▶ **What to work on**
I need the number of lines in the listing below that contain "definition", and only that number.

▶ **Records for processing**
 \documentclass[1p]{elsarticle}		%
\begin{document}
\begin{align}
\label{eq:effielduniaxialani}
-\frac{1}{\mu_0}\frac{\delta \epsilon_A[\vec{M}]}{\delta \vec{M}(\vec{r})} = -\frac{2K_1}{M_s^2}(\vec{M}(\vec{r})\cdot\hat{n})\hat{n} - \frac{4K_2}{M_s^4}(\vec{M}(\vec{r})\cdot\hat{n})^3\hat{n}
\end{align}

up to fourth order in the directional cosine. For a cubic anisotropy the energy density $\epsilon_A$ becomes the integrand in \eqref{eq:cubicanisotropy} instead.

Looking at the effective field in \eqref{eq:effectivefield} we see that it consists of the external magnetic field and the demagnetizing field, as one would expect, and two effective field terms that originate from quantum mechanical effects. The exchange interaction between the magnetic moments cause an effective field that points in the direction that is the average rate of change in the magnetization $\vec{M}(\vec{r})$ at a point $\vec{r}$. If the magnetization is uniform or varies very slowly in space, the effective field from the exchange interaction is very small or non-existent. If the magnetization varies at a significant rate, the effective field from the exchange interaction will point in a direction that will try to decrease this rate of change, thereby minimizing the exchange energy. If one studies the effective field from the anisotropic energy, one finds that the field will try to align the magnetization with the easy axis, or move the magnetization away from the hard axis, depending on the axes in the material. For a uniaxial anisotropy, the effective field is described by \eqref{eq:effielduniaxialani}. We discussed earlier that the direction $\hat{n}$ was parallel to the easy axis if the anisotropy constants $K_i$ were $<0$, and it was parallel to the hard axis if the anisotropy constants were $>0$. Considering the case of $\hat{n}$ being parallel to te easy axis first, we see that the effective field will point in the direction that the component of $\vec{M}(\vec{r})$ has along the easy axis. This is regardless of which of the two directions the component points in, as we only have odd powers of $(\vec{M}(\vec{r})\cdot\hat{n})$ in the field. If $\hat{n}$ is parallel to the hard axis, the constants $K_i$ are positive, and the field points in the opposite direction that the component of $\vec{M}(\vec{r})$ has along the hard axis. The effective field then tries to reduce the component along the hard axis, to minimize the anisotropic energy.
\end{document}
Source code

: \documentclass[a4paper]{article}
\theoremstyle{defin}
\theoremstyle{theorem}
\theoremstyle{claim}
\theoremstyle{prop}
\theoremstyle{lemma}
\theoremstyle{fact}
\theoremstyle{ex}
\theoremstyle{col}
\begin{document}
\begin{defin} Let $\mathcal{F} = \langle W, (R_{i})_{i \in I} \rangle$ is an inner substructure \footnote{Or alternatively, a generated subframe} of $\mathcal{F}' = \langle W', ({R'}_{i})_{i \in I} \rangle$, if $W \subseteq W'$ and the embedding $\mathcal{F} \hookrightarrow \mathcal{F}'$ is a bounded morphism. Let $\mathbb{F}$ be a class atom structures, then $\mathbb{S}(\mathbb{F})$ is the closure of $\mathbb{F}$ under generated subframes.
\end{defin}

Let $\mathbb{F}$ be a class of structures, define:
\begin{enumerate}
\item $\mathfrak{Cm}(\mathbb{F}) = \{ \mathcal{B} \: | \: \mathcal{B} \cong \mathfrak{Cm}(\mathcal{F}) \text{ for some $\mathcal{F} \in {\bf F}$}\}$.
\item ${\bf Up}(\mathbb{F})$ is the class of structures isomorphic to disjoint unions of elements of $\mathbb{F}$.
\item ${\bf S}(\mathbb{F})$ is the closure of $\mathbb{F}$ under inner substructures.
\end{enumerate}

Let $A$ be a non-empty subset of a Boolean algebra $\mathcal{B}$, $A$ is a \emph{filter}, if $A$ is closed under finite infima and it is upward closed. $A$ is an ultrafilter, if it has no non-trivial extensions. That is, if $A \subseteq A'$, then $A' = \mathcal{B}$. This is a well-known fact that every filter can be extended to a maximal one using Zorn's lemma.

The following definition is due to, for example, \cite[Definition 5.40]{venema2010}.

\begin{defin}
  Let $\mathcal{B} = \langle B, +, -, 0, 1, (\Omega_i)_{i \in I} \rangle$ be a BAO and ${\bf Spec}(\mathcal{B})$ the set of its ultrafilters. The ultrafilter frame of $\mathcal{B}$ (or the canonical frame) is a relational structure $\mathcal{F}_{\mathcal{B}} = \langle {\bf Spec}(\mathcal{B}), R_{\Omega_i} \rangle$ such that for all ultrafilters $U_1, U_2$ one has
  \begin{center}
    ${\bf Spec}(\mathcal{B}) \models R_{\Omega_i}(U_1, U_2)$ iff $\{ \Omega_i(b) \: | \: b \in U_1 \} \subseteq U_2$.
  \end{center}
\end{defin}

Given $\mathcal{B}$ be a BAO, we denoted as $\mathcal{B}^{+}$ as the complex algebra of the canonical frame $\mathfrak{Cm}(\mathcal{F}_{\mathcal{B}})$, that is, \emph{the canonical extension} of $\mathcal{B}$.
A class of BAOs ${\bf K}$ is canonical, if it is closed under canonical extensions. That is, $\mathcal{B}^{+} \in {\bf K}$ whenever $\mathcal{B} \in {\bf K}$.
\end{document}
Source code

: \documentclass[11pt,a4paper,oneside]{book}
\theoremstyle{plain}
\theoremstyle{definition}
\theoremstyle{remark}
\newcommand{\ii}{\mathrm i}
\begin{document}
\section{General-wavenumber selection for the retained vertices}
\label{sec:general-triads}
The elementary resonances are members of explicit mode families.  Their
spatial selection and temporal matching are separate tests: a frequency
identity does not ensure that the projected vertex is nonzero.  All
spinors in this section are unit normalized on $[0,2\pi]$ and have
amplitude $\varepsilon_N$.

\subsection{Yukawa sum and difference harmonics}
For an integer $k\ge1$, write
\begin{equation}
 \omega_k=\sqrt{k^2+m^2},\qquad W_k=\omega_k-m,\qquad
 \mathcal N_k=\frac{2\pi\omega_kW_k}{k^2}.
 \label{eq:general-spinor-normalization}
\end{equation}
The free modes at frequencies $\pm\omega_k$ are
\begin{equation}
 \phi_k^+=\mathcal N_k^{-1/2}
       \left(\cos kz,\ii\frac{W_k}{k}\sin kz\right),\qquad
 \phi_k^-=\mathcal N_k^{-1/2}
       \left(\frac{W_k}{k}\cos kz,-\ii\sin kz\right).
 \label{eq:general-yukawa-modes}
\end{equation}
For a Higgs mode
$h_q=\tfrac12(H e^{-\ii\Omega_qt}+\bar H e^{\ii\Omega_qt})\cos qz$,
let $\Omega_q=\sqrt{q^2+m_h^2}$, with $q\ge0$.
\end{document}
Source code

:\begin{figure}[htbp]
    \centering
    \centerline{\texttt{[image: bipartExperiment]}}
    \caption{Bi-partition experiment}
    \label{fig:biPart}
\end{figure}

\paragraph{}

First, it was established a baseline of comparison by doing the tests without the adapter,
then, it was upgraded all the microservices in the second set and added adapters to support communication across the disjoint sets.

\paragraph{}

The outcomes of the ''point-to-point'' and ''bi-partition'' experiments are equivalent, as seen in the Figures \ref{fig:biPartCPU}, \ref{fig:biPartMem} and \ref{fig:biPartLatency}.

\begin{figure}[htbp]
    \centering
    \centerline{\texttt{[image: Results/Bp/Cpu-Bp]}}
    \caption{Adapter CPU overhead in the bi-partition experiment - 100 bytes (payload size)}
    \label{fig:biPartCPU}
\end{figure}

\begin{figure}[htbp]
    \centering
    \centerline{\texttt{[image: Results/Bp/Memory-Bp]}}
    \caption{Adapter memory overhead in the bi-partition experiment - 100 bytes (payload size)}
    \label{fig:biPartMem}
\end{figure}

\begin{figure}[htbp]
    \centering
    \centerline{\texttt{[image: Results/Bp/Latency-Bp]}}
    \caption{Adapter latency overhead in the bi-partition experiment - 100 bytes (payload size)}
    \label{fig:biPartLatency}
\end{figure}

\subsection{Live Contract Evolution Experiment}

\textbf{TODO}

▶ **Answer to the problem**
2